Extracted records:
'''

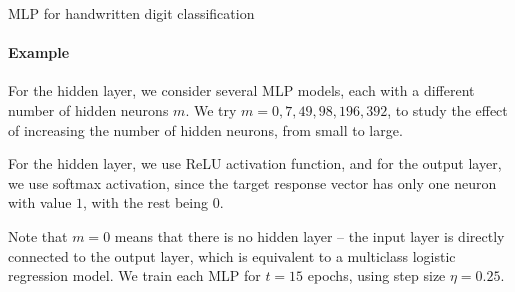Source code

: \begin{frame}{MLP for handwritten digit classification}
\framesubtitle{Example}
    For the hidden layer, we consider several MLP models, each
    with a different number of hidden neurons $m$. We try 
    $m=0, 7, 49, 98, 196, 392$, to study the effect of increasing the
    number of hidden neurons, from small to large. 

	\medskip

	For the hidden layer,
    we use ReLU activation function, and for the output layer, we use
    softmax activation, since the target response vector 
    has only one neuron with value $1$, with the rest being $0$.

\medskip

    Note that $m=0$ means that there is no hidden layer -- the input
    layer is directly connected to the output layer, which is equivalent
    to a multiclass logistic regression model.
    We train each MLP for $t=15$ epochs, using step size $\eta=0.25$.

%
%
%

\end{frame}

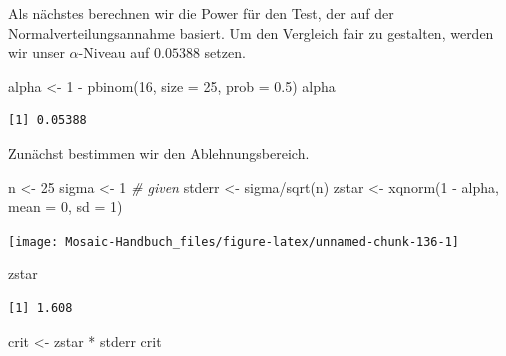 \documentclass[
  ngerman,
]{scrbook}
\newenvironment{Shaded}{\begin{snugshade}}{\end{snugshade}}
\newcommand{\AttributeTok}[1]{\textcolor[rgb]{0.77,0.63,0.00}{#1}}
\newcommand{\CommentTok}[1]{\textcolor[rgb]{0.56,0.35,0.01}{\textit{#1}}}
\newcommand{\DecValTok}[1]{\textcolor[rgb]{0.00,0.00,0.81}{#1}}
\newcommand{\FloatTok}[1]{\textcolor[rgb]{0.00,0.00,0.81}{#1}}
\newcommand{\FunctionTok}[1]{\textcolor[rgb]{0.00,0.00,0.00}{#1}}
\newcommand{\NormalTok}[1]{#1}
\newcommand{\OtherTok}[1]{\textcolor[rgb]{0.56,0.35,0.01}{#1}}
\newcommand{\SpecialCharTok}[1]{\textcolor[rgb]{0.00,0.00,0.00}{#1}}
\begin{document}
Als nächstes berechnen wir die Power für den Test, der auf der Normalverteilungsannahme basiert. Um den Vergleich fair zu gestalten, werden wir unser \(\alpha\)-Niveau auf \(0.05388\) setzen.

\begin{Shaded}
\begin{Highlighting}[]
\NormalTok{alpha }\OtherTok{\textless{}{-}} \DecValTok{1} \SpecialCharTok{{-}} \FunctionTok{pbinom}\NormalTok{(}\DecValTok{16}\NormalTok{, }\AttributeTok{size =} \DecValTok{25}\NormalTok{, }\AttributeTok{prob =} \FloatTok{0.5}\NormalTok{)}
\NormalTok{alpha}
\end{Highlighting}
\end{Shaded}

\begin{verbatim}
[1] 0.05388
\end{verbatim}

Zunächst bestimmen wir den Ablehnungsbereich.

\begin{Shaded}
\begin{Highlighting}[]
\NormalTok{n }\OtherTok{\textless{}{-}} \DecValTok{25}
\NormalTok{sigma }\OtherTok{\textless{}{-}} \DecValTok{1} \CommentTok{\# given}
\NormalTok{stderr }\OtherTok{\textless{}{-}}\NormalTok{ sigma}\SpecialCharTok{/}\FunctionTok{sqrt}\NormalTok{(n)}
\NormalTok{zstar }\OtherTok{\textless{}{-}} \FunctionTok{xqnorm}\NormalTok{(}\DecValTok{1} \SpecialCharTok{{-}}\NormalTok{ alpha, }\AttributeTok{mean =} \DecValTok{0}\NormalTok{, }\AttributeTok{sd =} \DecValTok{1}\NormalTok{)}
\end{Highlighting}
\end{Shaded}

\begin{center}\texttt{[image: Mosaic-Handbuch\_files/figure-latex/unnamed-chunk-136-1]} \end{center}

\begin{Shaded}
\begin{Highlighting}[]
\NormalTok{zstar}
\end{Highlighting}
\end{Shaded}

\begin{verbatim}
[1] 1.608
\end{verbatim}

\begin{Shaded}
\begin{Highlighting}[]
\NormalTok{crit }\OtherTok{\textless{}{-}}\NormalTok{ zstar }\SpecialCharTok{*}\NormalTok{ stderr}
\NormalTok{crit}
\end{Highlighting}
\end{Shaded}
\end{document}
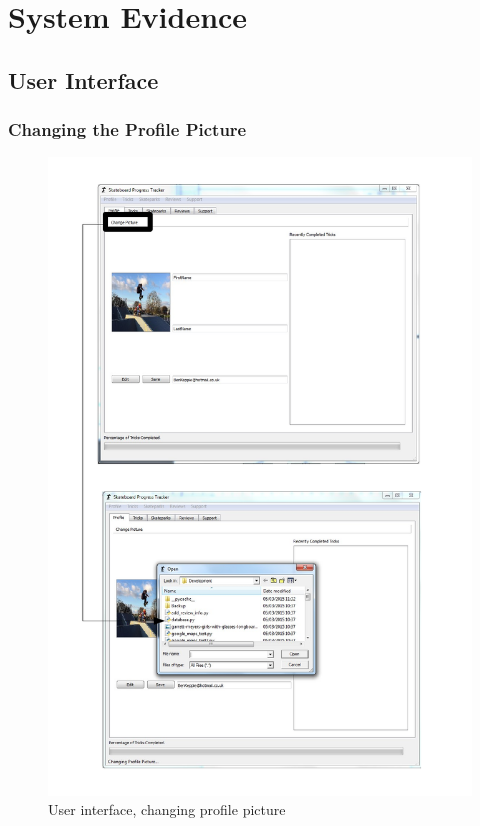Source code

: \section{System Evidence}

\subsection{User Interface}

\subsubsection{Changing the Profile Picture}

\begin{figure}[H]
    \includegraphics[width=\textwidth]{./Maintenance/Figures/ChangePicture.pdf}
    \caption{User interface, changing profile picture} \label{fig:Changing Picture UI}
\end{figure}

'''

Work order:
Would you show each line of the listing above that has the string "SpecialCharTok"?

Task output:
\newcommand{\SpecialCharTok}[1]{\textcolor[rgb]{0.00,0.00,0.00}{#1}}
\NormalTok{alpha }\OtherTok{\textless{}{-}} \DecValTok{1} \SpecialCharTok{{-}} \FunctionTok{pbinom}\NormalTok{(}\DecValTok{16}\NormalTok{, }\AttributeTok{size =} \DecValTok{25}\NormalTok{, }\AttributeTok{prob =} \FloatTok{0.5}\NormalTok{)}
\NormalTok{stderr }\OtherTok{\textless{}{-}}\NormalTok{ sigma}\SpecialCharTok{/}\FunctionTok{sqrt}\NormalTok{(n)}
\NormalTok{zstar }\OtherTok{\textless{}{-}} \FunctionTok{xqnorm}\NormalTok{(}\DecValTok{1} \SpecialCharTok{{-}}\NormalTok{ alpha, }\AttributeTok{mean =} \DecValTok{0}\NormalTok{, }\AttributeTok{sd =} \DecValTok{1}\NormalTok{)}
\NormalTok{crit }\OtherTok{\textless{}{-}}\NormalTok{ zstar }\SpecialCharTok{*}\NormalTok{ stderr}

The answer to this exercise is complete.